_Assignment:_ From the entries below, please output exactly the lines starting at the one containing "The format is" and ending at the one containing "#### **Interface Consistency Verification**", both included.

BEGIN Data in this exercise

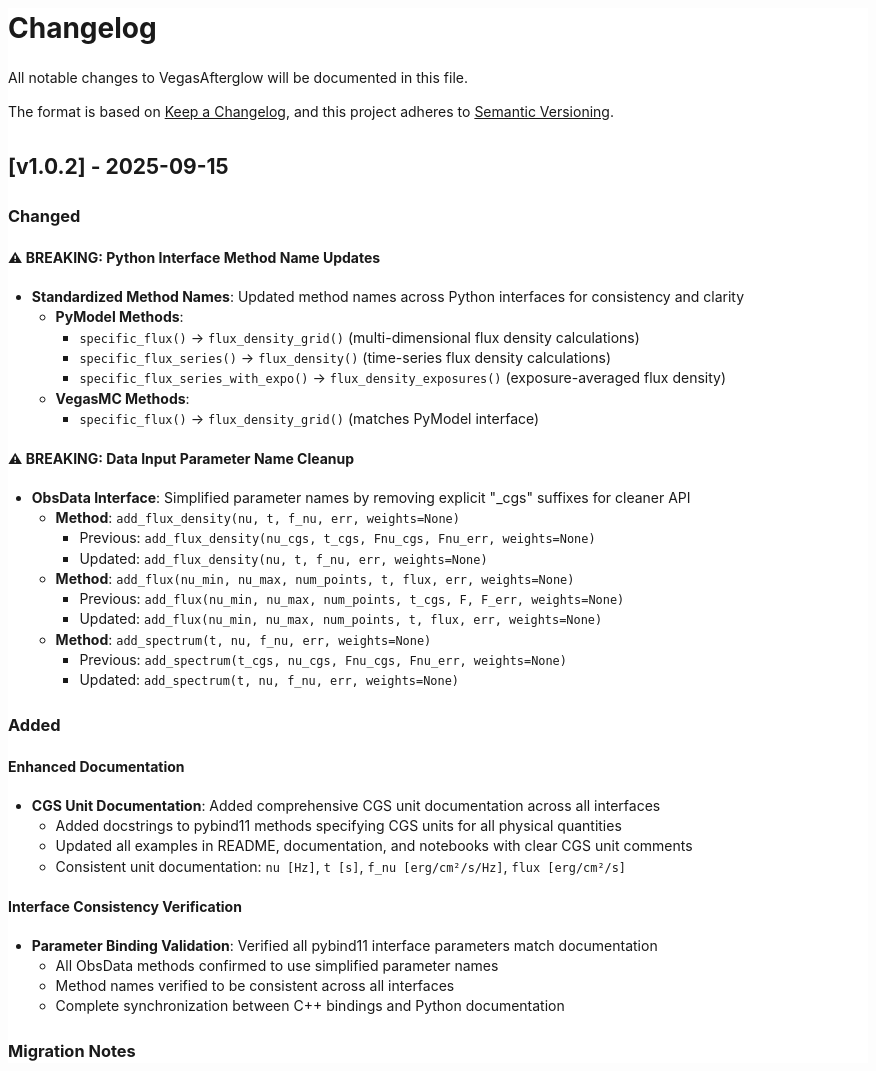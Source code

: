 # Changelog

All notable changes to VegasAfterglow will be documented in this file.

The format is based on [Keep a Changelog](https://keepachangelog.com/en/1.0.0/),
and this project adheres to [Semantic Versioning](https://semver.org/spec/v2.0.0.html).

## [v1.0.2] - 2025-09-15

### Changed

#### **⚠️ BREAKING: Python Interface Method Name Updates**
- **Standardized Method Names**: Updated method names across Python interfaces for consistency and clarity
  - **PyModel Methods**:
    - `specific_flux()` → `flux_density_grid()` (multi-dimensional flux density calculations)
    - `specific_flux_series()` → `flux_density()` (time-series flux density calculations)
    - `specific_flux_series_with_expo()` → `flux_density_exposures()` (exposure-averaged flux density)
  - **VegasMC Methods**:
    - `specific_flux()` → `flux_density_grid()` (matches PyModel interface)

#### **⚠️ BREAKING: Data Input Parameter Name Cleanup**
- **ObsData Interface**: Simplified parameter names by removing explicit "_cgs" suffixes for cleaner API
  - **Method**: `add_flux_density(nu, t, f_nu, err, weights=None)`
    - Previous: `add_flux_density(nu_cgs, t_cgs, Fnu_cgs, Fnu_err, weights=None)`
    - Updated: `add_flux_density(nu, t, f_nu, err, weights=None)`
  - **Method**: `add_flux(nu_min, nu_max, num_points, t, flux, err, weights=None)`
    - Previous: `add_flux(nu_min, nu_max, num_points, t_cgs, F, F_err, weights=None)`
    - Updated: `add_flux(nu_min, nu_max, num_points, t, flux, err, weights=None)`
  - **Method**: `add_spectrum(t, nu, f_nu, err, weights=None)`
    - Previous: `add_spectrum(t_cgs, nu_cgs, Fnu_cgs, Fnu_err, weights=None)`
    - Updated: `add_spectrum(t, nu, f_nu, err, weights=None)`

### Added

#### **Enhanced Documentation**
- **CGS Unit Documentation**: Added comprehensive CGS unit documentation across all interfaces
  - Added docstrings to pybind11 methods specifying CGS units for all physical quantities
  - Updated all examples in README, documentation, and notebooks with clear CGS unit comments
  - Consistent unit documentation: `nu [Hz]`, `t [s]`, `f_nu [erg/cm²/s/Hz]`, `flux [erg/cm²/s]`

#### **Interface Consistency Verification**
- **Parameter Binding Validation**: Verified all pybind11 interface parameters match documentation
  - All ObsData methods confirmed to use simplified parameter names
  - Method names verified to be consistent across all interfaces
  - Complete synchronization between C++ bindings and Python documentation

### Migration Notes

END Data in this exercise
BEGIN Data in this exercise

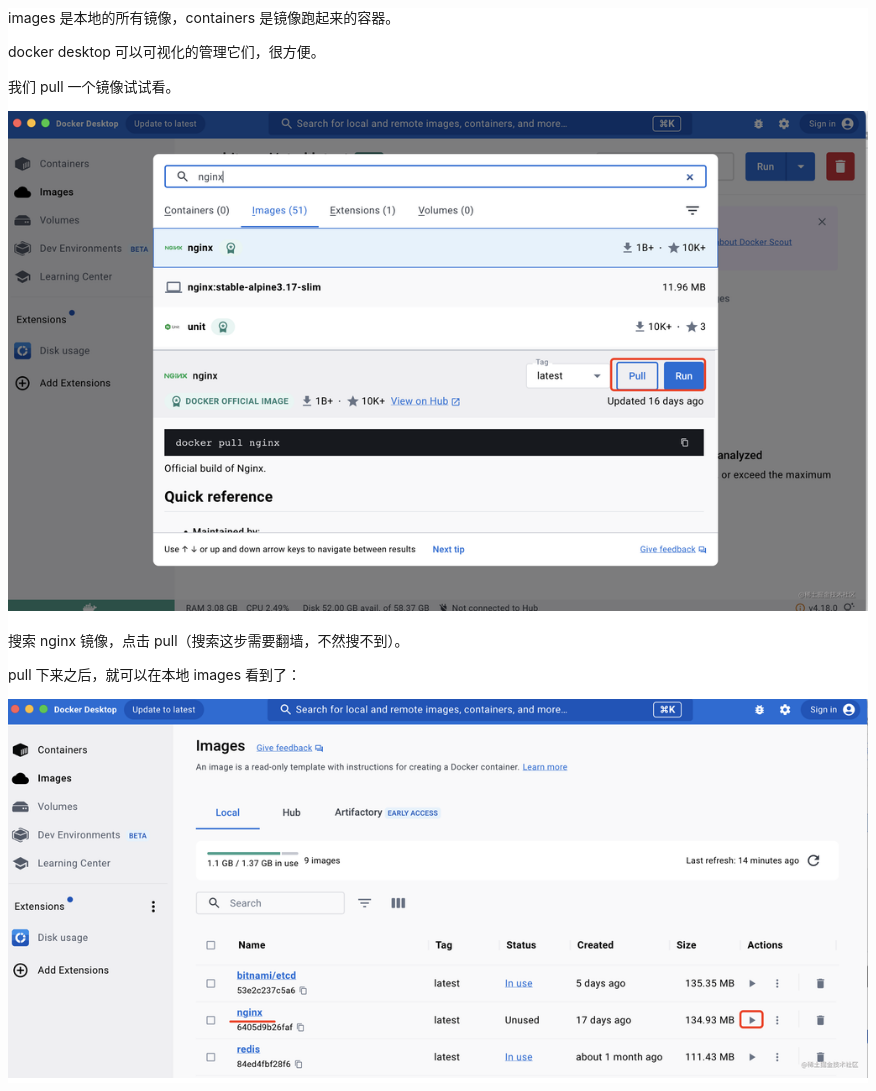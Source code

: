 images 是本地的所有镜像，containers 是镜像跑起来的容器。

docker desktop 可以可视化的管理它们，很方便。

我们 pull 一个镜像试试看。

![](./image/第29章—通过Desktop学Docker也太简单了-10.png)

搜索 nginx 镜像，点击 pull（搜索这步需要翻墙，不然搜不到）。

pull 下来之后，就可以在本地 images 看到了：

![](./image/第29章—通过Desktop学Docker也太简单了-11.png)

END Data in this exercise

_Answer to this task:_
The format is based on [Keep a Changelog](https://keepachangelog.com/en/1.0.0/),
and this project adheres to [Semantic Versioning](https://semver.org/spec/v2.0.0.html).

## [v1.0.2] - 2025-09-15

### Changed

#### **⚠️ BREAKING: Python Interface Method Name Updates**
- **Standardized Method Names**: Updated method names across Python interfaces for consistency and clarity
  - **PyModel Methods**:
    - `specific_flux()` → `flux_density_grid()` (multi-dimensional flux density calculations)
    - `specific_flux_series()` → `flux_density()` (time-series flux density calculations)
    - `specific_flux_series_with_expo()` → `flux_density_exposures()` (exposure-averaged flux density)
  - **VegasMC Methods**:
    - `specific_flux()` → `flux_density_grid()` (matches PyModel interface)

#### **⚠️ BREAKING: Data Input Parameter Name Cleanup**
- **ObsData Interface**: Simplified parameter names by removing explicit "_cgs" suffixes for cleaner API
  - **Method**: `add_flux_density(nu, t, f_nu, err, weights=None)`
    - Previous: `add_flux_density(nu_cgs, t_cgs, Fnu_cgs, Fnu_err, weights=None)`
    - Updated: `add_flux_density(nu, t, f_nu, err, weights=None)`
  - **Method**: `add_flux(nu_min, nu_max, num_points, t, flux, err, weights=None)`
    - Previous: `add_flux(nu_min, nu_max, num_points, t_cgs, F, F_err, weights=None)`
    - Updated: `add_flux(nu_min, nu_max, num_points, t, flux, err, weights=None)`
  - **Method**: `add_spectrum(t, nu, f_nu, err, weights=None)`
    - Previous: `add_spectrum(t_cgs, nu_cgs, Fnu_cgs, Fnu_err, weights=None)`
    - Updated: `add_spectrum(t, nu, f_nu, err, weights=None)`

### Added

#### **Enhanced Documentation**
- **CGS Unit Documentation**: Added comprehensive CGS unit documentation across all interfaces
  - Added docstrings to pybind11 methods specifying CGS units for all physical quantities
  - Updated all examples in README, documentation, and notebooks with clear CGS unit comments
  - Consistent unit documentation: `nu [Hz]`, `t [s]`, `f_nu [erg/cm²/s/Hz]`, `flux [erg/cm²/s]`

#### **Interface Consistency Verification**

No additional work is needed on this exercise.